Stored data entries

BEGIN

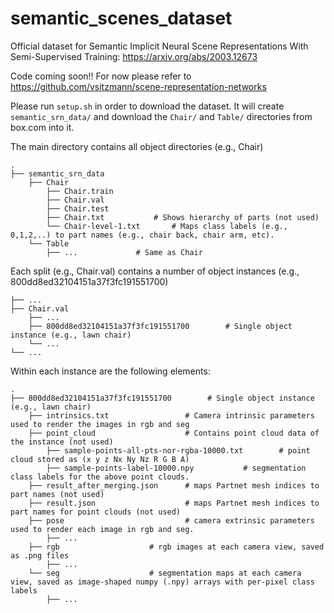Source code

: # semantic_scenes_dataset
Official dataset for Semantic Implicit Neural Scene Representations With Semi-Supervised Training: https://arxiv.org/abs/2003.12673

Code coming soon!! For now please refer to https://github.com/vsitzmann/scene-representation-networks

Please run `setup.sh` in order to download the dataset. It will create `semantic_srn_data/` and download the `Chair/` and `Table/` directories from box.com into it.

The main directory contains all object directories (e.g., Chair) 
	
	.
	├── semantic_srn_data
		├── Chair
			├── Chair.train
			├── Chair.val
			├── Chair.test
			├── Chair.txt			# Shows hierarchy of parts (not used)
			└── Chair-level-1.txt		# Maps class labels (e.g., 0,1,2,..) to part names (e.g., chair back, chair arm, etc).
		└── Table
			├── ...				# Same as Chair




Each split (e.g., Chair.val) contains a number of object instances (e.g., 800dd8ed32104151a37f3fc191551700)
	
	├── ...
	├── Chair.val
		├── ...
		├── 800dd8ed32104151a37f3fc191551700 		# Single object instance (e.g., lawn chair)
		└── ...
	└── ...

Within each instance are the following elements:

	.
	├── 800dd8ed32104151a37f3fc191551700 		# Single object instance (e.g., lawn chair)
		├── intrinsics.txt                 # Camera intrinsic parameters used to render the images in rgb and seg
		├── point_cloud                    # Contains point cloud data of the instance (not used)
			├── sample-points-all-pts-nor-rgba-10000.txt		# point cloud stored as (x y z Nx Ny Nz R G B A)
			├── sample-points-label-10000.npy			# segmentation class labels for the above point clouds. 
		├── result_after_merging.json      # maps Partnet mesh indices to part names (not used)
		├── result.json                    # maps Partnet mesh indices to part names for point clouds (not used)
		├── pose                           # camera extrinsic parameters used to render each image in rgb and seg.
			├── ...
		├── rgb			      	   # rgb images at each camera view, saved as .png files
			├── ...
		└── seg			           # segmentation maps at each camera view, saved as image-shaped numpy (.npy) arrays with per-pixel class labels
			├── ...
	
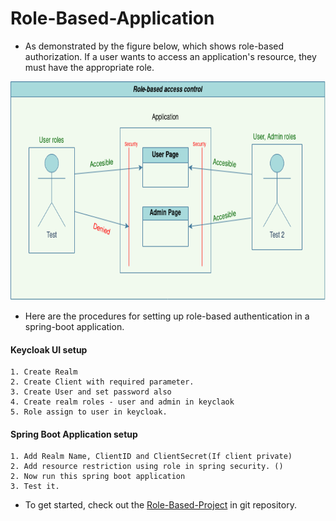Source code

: Role-Based-Application
======================

- As demonstrated by the figure below, which shows role-based authorization. If a user wants to access an application's resource, they must have the appropriate role.

<img src="Role base authentication diagram.png" alt="Multiple Realms" style="width:700px;height:350px;">

- Here are the procedures for setting up role-based authentication in a spring-boot application.

<h4>Keycloak UI setup</h4>

	1. Create Realm
	2. Create Client with required parameter.
	3. Create User and set password also
	4. Create realm roles - user and admin in keyclaok
	5. Role assign to user in keycloak.


<h4>Spring Boot Application setup</h4>

	1. Add Realm Name, ClientID and ClientSecret(If client private) 
	2. Add resource restriction using role in spring security. ()
	2. Now run this spring boot application
	3. Test it.

- To get started, check out the <a target = "_blank" href="https://github.com/pradipinexture/keycloak-with-spring-boot/tree/main/2.%20Role%20Restriction/role-based-app">Role-Based-Project</a>  in git repository.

END

**TASK STATEMENT**. From the records above, copy only the lines starting with the line that holds "Same as Chair" and going on through the line that holds "instance (not used)", exactly as written.

**COMPLETED EXERCISE**.
			├── ...				# Same as Chair




Each split (e.g., Chair.val) contains a number of object instances (e.g., 800dd8ed32104151a37f3fc191551700)
	
	├── ...
	├── Chair.val
		├── ...
		├── 800dd8ed32104151a37f3fc191551700 		# Single object instance (e.g., lawn chair)
		└── ...
	└── ...

Within each instance are the following elements:

	.
	├── 800dd8ed32104151a37f3fc191551700 		# Single object instance (e.g., lawn chair)
		├── intrinsics.txt                 # Camera intrinsic parameters used to render the images in rgb and seg
		├── point_cloud                    # Contains point cloud data of the instance (not used)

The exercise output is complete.